Spears of God
Page 35
“‘Elves’ and ‘sprites’ would be my guess,” Miskulin said.
“And mushroom clouds?” Jim asked. “When is a shooting star like a thunderstone and a mushroom cloud?”
That riddle seemed to stymie his visitors for a while, although “stymied” for them took the form of Miskulin and Pittman arguing about bolides and “Peter Pan pineal glands”—Miskulin’s phrase—while Yamada and Jim looked on. Brescoll called a halt to it at last.
“We’re not going to solve it all today. I don’t know how these kids and their pineal glands will fit in with what might happen, but we’ll keep looking for them. In the meantime, we’ve already got more than enough going on with these damned ‘holy rocks.’”

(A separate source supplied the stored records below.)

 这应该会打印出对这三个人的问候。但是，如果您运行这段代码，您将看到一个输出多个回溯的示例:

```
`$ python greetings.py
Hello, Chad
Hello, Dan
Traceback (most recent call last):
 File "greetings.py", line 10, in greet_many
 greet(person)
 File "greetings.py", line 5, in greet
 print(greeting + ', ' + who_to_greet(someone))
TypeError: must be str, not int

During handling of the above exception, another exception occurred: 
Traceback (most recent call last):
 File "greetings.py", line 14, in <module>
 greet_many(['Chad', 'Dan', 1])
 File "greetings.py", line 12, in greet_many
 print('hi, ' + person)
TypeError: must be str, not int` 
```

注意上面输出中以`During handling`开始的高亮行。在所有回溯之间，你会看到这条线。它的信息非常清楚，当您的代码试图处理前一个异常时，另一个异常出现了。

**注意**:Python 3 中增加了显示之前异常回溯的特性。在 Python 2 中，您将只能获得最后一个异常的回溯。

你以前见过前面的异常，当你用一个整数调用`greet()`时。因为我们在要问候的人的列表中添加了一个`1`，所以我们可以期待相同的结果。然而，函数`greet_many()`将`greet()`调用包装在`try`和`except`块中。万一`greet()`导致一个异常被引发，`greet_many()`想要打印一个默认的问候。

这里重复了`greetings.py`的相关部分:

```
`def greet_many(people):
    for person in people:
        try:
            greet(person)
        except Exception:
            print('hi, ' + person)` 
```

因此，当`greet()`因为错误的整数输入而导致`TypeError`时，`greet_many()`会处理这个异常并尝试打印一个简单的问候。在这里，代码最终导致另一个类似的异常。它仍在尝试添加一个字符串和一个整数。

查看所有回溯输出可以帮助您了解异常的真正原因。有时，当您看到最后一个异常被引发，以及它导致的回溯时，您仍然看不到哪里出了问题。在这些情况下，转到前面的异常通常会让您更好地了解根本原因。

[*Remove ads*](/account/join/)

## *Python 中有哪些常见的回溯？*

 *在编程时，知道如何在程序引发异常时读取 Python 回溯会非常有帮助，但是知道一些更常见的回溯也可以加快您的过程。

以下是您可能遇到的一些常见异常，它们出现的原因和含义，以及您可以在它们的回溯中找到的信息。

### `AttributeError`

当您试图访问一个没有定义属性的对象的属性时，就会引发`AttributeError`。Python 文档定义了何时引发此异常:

He saw the others looking at him questioningly, even if they said nothing.
“We’ve got one full-blown world crisis going on because of what happened at the Dome of the Rock, remember? We certainly don’t want anything similar to the Dome of the Rock incident playing out in Mecca during the Hajj. That could spiral completely out of control. It hasn’t escaped our notice that there’s a strong possible meteorite connection to the Great Mosque and the Kaaba. You’re my best experts on that, too. I need to have all of you available at a moment’s notice.”
His visitors agreed, leaving with him their contact info as they took their leave of his office. As she was leaving, Darla Pittman turned to Brescoll.
“Thanks for the protection, Director,” she said. “It’s been hard, being AWOL from the lab, but I still have some connections there. Seems that my postdoc, Barry Levitch, has taken a sudden leave from the Rocky Mountain Labs. He’s spirited away a good deal of my research material in the process. I may have trusted him too much. He’s privy to the whole metaphage concept, I’m afraid.”
“We’ll look into his disappearance then, too,” he assured her. “And I wouldn’t worry so much about retaliation from Retticker. He’s a good deal smoother than you might guess. Nothing too obvious or high profile.”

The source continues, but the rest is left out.